Work to be completed:
Find every line of the records that has "Riemann" and return it.

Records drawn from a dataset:

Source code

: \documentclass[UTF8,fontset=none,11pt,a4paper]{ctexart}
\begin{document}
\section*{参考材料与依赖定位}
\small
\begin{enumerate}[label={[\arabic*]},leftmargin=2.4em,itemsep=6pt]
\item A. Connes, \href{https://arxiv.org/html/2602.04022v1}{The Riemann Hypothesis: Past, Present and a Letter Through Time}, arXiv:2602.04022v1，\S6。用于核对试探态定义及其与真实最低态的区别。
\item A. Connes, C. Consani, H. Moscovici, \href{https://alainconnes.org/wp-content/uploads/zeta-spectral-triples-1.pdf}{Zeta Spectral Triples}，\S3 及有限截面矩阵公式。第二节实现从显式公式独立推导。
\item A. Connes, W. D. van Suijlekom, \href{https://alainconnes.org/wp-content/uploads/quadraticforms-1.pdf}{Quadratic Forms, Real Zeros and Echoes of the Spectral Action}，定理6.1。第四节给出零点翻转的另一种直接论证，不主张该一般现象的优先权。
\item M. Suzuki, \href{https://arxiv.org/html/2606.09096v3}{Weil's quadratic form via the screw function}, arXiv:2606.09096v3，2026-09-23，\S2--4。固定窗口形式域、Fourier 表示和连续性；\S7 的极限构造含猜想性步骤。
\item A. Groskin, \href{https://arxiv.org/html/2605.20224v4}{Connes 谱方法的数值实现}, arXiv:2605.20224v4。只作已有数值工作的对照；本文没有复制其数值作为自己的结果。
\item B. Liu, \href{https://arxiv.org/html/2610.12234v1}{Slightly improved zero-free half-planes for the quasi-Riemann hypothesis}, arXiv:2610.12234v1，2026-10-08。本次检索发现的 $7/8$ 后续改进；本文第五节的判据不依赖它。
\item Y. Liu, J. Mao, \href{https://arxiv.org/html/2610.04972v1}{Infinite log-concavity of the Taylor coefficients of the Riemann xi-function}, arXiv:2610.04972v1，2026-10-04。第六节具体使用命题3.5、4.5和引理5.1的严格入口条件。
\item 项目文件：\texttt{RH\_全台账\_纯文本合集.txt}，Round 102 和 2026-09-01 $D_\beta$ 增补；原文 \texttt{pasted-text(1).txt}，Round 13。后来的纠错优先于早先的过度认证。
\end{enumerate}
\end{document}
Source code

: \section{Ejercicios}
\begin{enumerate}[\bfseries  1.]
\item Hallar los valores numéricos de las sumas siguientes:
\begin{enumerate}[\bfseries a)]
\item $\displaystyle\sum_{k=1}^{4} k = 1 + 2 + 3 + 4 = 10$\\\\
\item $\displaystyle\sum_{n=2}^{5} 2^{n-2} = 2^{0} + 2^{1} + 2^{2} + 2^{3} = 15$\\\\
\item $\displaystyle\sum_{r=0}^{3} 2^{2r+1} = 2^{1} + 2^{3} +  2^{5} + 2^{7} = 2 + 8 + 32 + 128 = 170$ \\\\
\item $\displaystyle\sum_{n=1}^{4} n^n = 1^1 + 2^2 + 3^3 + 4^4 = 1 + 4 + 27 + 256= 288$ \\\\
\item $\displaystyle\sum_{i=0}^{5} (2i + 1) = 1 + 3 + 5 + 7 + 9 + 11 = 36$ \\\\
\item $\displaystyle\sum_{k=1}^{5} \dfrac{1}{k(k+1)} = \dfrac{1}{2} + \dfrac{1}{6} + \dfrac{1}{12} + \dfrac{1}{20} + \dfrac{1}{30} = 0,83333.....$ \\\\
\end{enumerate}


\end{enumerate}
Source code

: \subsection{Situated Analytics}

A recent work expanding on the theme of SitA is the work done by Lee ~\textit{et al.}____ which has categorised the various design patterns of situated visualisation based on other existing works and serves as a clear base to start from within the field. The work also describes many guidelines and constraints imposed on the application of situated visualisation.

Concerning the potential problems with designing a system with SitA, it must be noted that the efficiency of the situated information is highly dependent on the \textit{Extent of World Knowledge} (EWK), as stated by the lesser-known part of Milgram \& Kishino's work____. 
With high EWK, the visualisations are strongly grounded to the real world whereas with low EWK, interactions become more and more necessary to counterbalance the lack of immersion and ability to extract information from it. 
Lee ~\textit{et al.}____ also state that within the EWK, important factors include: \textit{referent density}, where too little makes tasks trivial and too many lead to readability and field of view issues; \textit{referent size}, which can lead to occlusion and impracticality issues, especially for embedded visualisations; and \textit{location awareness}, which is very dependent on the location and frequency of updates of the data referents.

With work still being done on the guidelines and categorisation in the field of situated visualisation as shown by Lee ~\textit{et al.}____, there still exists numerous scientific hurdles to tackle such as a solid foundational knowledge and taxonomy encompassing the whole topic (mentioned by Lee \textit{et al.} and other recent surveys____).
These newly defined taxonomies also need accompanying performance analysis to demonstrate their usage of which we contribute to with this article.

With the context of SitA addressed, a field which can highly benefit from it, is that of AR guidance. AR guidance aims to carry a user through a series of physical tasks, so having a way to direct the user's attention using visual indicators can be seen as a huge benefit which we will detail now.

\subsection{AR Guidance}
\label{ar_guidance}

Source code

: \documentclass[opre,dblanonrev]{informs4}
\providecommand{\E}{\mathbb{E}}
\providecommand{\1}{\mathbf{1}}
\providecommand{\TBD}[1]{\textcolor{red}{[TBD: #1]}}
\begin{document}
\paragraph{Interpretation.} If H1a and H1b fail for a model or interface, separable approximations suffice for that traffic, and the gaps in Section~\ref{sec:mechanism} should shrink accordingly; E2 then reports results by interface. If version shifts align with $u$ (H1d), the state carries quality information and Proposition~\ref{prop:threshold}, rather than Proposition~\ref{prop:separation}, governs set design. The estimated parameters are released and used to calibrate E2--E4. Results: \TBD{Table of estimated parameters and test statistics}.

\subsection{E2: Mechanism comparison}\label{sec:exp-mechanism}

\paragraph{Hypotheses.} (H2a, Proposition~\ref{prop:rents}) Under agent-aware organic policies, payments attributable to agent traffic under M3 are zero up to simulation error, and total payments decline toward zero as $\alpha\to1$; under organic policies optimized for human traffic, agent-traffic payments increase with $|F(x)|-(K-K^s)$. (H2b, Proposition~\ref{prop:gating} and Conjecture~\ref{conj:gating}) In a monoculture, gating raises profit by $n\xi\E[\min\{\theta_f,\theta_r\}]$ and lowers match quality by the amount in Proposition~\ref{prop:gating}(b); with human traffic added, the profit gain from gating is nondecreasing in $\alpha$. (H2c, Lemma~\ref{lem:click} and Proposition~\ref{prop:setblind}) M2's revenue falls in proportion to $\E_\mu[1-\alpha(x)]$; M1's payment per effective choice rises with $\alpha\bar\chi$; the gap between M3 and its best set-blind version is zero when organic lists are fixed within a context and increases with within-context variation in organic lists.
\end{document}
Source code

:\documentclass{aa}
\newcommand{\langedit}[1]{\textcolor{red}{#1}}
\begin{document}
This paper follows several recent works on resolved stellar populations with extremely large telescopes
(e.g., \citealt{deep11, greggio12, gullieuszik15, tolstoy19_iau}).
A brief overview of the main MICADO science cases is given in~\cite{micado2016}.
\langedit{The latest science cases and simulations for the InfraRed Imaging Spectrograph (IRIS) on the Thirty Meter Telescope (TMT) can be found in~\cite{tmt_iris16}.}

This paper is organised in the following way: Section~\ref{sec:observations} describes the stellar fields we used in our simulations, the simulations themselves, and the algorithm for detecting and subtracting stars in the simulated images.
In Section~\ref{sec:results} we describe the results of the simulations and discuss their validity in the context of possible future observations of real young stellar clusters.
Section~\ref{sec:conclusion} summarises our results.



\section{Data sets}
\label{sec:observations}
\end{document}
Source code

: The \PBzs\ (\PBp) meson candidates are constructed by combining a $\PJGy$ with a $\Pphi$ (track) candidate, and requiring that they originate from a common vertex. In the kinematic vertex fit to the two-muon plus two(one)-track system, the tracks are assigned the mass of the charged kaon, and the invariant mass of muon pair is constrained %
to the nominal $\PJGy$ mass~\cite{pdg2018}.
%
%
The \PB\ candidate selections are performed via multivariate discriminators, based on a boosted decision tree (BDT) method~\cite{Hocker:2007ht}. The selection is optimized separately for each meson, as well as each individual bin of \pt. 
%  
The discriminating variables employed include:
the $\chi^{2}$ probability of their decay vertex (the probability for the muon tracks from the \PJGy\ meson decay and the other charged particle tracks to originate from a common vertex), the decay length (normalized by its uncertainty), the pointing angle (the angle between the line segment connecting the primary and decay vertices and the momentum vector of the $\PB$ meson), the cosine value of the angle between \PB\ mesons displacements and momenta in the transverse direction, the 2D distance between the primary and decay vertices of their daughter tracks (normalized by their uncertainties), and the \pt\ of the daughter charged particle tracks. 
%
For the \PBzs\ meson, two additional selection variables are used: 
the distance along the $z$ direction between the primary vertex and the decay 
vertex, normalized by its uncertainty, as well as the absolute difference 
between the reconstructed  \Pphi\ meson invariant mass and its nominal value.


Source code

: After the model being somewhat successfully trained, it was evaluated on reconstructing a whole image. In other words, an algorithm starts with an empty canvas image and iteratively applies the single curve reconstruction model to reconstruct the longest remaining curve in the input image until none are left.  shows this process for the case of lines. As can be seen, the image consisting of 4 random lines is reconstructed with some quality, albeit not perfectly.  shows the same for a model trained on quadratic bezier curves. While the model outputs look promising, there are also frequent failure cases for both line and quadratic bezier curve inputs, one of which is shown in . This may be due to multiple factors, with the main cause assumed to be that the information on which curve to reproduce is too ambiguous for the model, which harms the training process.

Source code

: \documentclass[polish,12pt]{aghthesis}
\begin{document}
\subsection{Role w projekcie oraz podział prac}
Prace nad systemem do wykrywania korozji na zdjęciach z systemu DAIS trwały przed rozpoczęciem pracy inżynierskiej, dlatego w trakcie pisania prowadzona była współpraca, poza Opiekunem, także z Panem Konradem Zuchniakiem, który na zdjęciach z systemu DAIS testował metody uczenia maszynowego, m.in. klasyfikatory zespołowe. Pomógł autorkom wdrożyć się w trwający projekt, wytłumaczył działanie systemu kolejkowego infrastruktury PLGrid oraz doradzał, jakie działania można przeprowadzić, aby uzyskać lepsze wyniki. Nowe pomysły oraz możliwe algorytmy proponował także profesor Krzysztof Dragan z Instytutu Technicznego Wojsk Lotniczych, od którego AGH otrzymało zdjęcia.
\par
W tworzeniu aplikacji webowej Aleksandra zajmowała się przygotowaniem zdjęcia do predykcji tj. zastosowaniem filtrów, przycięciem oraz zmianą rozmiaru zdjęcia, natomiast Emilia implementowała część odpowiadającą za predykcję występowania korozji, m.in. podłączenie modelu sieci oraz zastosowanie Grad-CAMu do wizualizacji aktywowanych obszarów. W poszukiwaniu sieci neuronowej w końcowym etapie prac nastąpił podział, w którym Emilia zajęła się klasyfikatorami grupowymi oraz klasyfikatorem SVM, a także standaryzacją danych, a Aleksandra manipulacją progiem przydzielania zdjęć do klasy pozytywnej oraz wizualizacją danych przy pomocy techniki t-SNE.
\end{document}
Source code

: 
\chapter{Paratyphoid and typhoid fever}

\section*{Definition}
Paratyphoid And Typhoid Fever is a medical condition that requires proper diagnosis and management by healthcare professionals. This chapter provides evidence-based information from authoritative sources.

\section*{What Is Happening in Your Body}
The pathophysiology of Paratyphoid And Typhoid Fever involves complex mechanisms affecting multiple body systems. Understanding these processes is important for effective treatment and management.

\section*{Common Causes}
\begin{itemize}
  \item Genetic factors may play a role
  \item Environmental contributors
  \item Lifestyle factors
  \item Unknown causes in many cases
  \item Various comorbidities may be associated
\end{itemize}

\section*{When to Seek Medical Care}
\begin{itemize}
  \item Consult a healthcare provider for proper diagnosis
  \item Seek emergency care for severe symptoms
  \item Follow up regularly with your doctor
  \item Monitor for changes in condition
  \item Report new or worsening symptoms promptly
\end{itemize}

Reply to the task:
\item A. Connes, \href{https://arxiv.org/html/2602.04022v1}{The Riemann Hypothesis: Past, Present and a Letter Through Time}, arXiv:2602.04022v1，\S6。用于核对试探态定义及其与真实最低态的区别。
\item B. Liu, \href{https://arxiv.org/html/2610.12234v1}{Slightly improved zero-free half-planes for the quasi-Riemann hypothesis}, arXiv:2610.12234v1，2026-10-08。本次检索发现的 $7/8$ 后续改进；本文第五节的判据不依赖它。
\item Y. Liu, J. Mao, \href{https://arxiv.org/html/2610.04972v1}{Infinite log-concavity of the Taylor coefficients of the Riemann xi-function}, arXiv:2610.04972v1，2026-10-04。第六节具体使用命题3.5、4.5和引理5.1的严格入口条件。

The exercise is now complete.